Für Christina Krämers Zielgruppe in der Eingliederungshilfe war eine schnelle Reaktion sehr wichtig, denn der Bedarf an Fortbildungen hörte mit der Krise nicht auf. Schließlich müssen die Menschen mit Behinderung weiterhin betreut werden und die hauptamtlichen Mitarbeiter*innen dafür gut geschult sein. Deshalb sei es wichtig gewesen, regelmäßig mit der veränderten Situation umzugehen, um den Fortbildungsbetrieb aufrecht zu erhalten.
Intern sei Mobiles Arbeiten wie vielerorts schnell das Stichwort geworden. “Wir sitzen eigentlich zu zweit im Büro und haben abwechselnd mobil gearbeitet. Dafür, dass das reibungslos geklappt hat, bin ich als Mutter doppelt dankbar”, sagt Christina Krämer. Schon im Vorfeld hatte sie die Möglichkeit, mobil zu arbeiten. Das hat sich in der Krise bezahlt gemacht: Innerhalb von einer Woche wurde das Mobile Arbeiten für alle eingerichtet.
Durch die Onlinekommunikation konnten zudem Ressourcen gespart werden. Fahrten aus Hürth quer durch Nordrhein-Westfalen nach Wuppertal oder Dortmund fielen erst einmal aus. Sie wurden durch Videokonferenzen, Telefonate und schriftliche digitale Kommunikation ersetzt: “Das hat erstaunlich gut funktioniert, und diese positive Rückmeldung hört man von allen Kolleg*innen aus meinem Arbeitsbereich”.

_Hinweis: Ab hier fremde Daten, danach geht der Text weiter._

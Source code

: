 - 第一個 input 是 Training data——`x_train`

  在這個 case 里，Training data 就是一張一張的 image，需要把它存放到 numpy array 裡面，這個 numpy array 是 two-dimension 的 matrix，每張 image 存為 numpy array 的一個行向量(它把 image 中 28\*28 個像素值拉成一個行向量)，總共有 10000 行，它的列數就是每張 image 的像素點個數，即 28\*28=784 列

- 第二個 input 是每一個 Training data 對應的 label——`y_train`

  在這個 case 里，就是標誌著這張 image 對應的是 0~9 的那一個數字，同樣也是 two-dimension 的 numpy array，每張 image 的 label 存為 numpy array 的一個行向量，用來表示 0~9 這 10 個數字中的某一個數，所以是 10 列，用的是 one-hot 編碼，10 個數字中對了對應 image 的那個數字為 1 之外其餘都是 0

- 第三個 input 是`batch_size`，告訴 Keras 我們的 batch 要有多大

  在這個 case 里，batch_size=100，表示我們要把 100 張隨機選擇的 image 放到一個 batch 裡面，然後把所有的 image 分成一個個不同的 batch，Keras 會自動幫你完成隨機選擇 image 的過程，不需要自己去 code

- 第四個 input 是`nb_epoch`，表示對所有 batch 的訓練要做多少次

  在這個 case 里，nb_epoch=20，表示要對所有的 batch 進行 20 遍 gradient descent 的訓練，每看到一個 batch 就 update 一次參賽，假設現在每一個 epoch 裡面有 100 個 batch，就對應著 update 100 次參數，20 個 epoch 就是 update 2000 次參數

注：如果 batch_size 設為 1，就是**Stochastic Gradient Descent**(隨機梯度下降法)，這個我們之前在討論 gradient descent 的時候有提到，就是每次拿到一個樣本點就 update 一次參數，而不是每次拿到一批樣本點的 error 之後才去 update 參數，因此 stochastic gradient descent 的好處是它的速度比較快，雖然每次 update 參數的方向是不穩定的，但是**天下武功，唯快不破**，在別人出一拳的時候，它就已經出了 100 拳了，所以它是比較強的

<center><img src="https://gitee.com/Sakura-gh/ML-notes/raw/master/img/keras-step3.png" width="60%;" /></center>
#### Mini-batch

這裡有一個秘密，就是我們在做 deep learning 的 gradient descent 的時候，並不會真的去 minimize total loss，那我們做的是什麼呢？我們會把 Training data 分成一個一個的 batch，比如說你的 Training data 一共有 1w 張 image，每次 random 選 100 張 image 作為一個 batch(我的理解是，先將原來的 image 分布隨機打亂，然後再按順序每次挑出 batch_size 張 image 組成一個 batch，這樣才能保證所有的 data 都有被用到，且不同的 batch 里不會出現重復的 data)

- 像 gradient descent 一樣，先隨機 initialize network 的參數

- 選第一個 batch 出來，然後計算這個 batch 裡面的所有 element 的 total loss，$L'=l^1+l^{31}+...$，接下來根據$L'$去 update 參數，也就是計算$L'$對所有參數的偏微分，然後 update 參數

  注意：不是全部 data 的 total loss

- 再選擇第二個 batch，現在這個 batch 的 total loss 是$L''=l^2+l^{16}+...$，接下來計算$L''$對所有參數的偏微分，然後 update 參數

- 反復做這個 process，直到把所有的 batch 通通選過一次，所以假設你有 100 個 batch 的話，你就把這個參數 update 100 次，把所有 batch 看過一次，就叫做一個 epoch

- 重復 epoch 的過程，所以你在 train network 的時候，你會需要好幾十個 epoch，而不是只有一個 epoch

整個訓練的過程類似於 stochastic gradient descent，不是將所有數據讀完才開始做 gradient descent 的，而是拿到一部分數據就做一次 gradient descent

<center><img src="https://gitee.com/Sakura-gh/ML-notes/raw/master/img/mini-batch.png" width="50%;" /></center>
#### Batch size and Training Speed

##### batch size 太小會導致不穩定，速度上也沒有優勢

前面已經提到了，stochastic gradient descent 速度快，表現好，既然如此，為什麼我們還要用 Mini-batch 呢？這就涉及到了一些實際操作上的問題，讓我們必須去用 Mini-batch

Corona-Schutzverordnung übers Wochenende umgesetzt
Das letzte halbe Jahr hat Spuren hinterlassen. “Der Bildungsbereich ist immer schon ein sehr wuseliger Bereich gewesen. In dieser Arbeitswelt musste man schon vorher kurzfristig auf wechselnde Anfragen und veränderte Anforderungen reagieren. Die erste Phase der Coronakrise empfand ich allerdings als emotional und organisatorisch sehr anstrengend. Die Corona-Schutzverordnungen wurden regelmäßig freitags aktualisiert. Es folgten zahlreiche Wochenenden, an denen die Umsetzung für Montag organisiert werden musste”, sagt Christina Krämer. Sie hofft, dass der Zusammenhalt wieder für bessere Zeiten sorgt: “Ich habe den Eindruck, dass viele Menschen in meinem Arbeitsbereich verantwortungsvoller und empathischer miteinander umgehen. Ich wünsche mir, dass in Zukunft alle noch mehr auf ihre Mitmenschen achten, um die Situation in den Griff zu bekommen”.